The project of an experimental scramjet engine that came to fruition in the waning days of the Soviet Union, started at least two decades earlier at the Moscow-based Baranov Central Institute of Aviation Motors, TsIAM. Its pioneering vehicle became known in the West as Hypersonic Flying Laboratory, HFL. (686) In the USSR, the project was code-named Kholod, the Russian word for "cold." Indeed, the engine at the heart of the program used cryogenically cooled liquid hydrogen as a fuel, while compressed air "sucked" from the stratosphere served as an oxidizer.

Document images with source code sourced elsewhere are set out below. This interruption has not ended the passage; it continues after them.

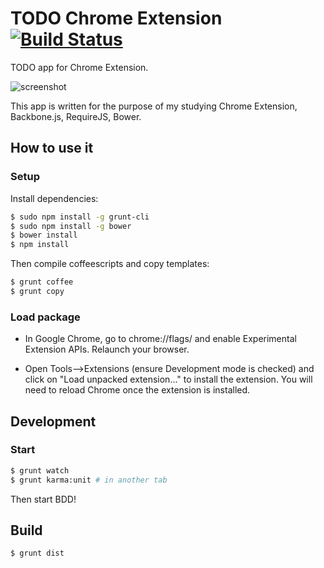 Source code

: # TODO Chrome Extension [![Build Status](https://travis-ci.org/p-baleine/todo-extension.png?branch=master)](https://travis-ci.org/p-baleine/todo-extension)

TODO app for Chrome Extension.

![screenshot](https://raw.github.com/p-baleine/todo-extension/master/screenshot.png)

This app is written for the purpose of my studying
Chrome Extension, Backbone.js, RequireJS, Bower.

## How to use it

### Setup

Install dependencies:

```bash
$ sudo npm install -g grunt-cli
$ sudo npm install -g bower
$ bower install
$ npm install
```

Then compile coffeescripts and copy templates:

```bash
$ grunt coffee
$ grunt copy
```

### Load package

* In Google Chrome, go to chrome://flags/ and enable Experimental Extension APIs. Relaunch your browser.

* Open Tools-->Extensions (ensure Development mode is checked) and click on "Load unpacked extension..." to install the extension. You will need to reload Chrome once the extension is installed.

## Development

### Start

```bash
$ grunt watch
$ grunt karma:unit # in another tab
```

Then start BDD!

## Build

```bash
$ grunt dist
```
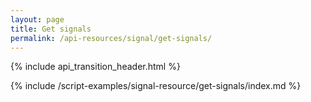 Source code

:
 ```yaml
---
layout: page
title: Get signals
permalink: /api-resources/signal/get-signals/
---
```


{% include api_transition_header.html %}

{% include /script-examples/signal-resource/get-signals/index.md %}
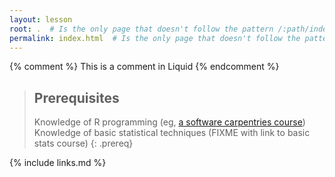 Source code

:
 ```yaml
---
layout: lesson
root: .  # Is the only page that doesn't follow the pattern /:path/index.html
permalink: index.html  # Is the only page that doesn't follow the pattern /:path/index.html
---
```



<!-- this is an html comment -->

{% comment %} This is a comment in Liquid {% endcomment %}

> ## Prerequisites
>
> Knowledge of R programming (eg, [a software carpentries course](http://swcarpentry.github.io/r-novice-inflammation/))
> Knowledge of basic statistical techniques (FIXME with link to basic stats course)
{: .prereq}

{% include links.md %}
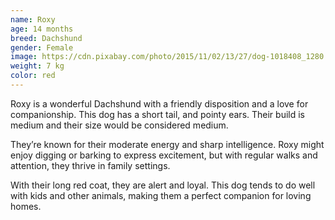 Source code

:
 ```yaml
---
name: Roxy
age: 14 months
breed: Dachshund
gender: Female
image: https://cdn.pixabay.com/photo/2015/11/02/13/27/dog-1018408_1280.jpg
weight: 7 kg
color: red
---
```


Roxy is a wonderful Dachshund with a friendly disposition and a love for companionship. 
This dog has a short tail, 
and pointy ears. 
Their build is medium and 
their size would be considered medium.

They’re known for their moderate energy 
and sharp intelligence. Roxy might enjoy digging or barking to express excitement, 
but with regular walks and attention, they thrive in family settings.

With their long red coat, 
they are alert and loyal. 
This dog tends to do well with kids 
and other animals, making them a perfect companion for loving homes.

Due to the absense of an air compressor like those inside traditional aircraft jet engines, the scramjet promised lower mass, higher efficiency and, most importantly, much higher speed. However for the same reason, it would need initial acceleration with an alternative source of thrust, before atmospheric air could start flowing into its inlet and enable combustion. Soviet engineers resolved the problem by fitting the scramjet vehicle on top of the anti-aircraft missile from the S-200 system (known in the West as SA-5), which was able to accelerate the miniature vehicle three times faster than the speed of sound, or Mach 3, at an altitude of more than 20 kilometers. After firing for slightly more than a minute, the Kholod vehicle was designed to accelerate to Mach 6.5, climbing as high as 35 kilometers above the Earth surface. (331)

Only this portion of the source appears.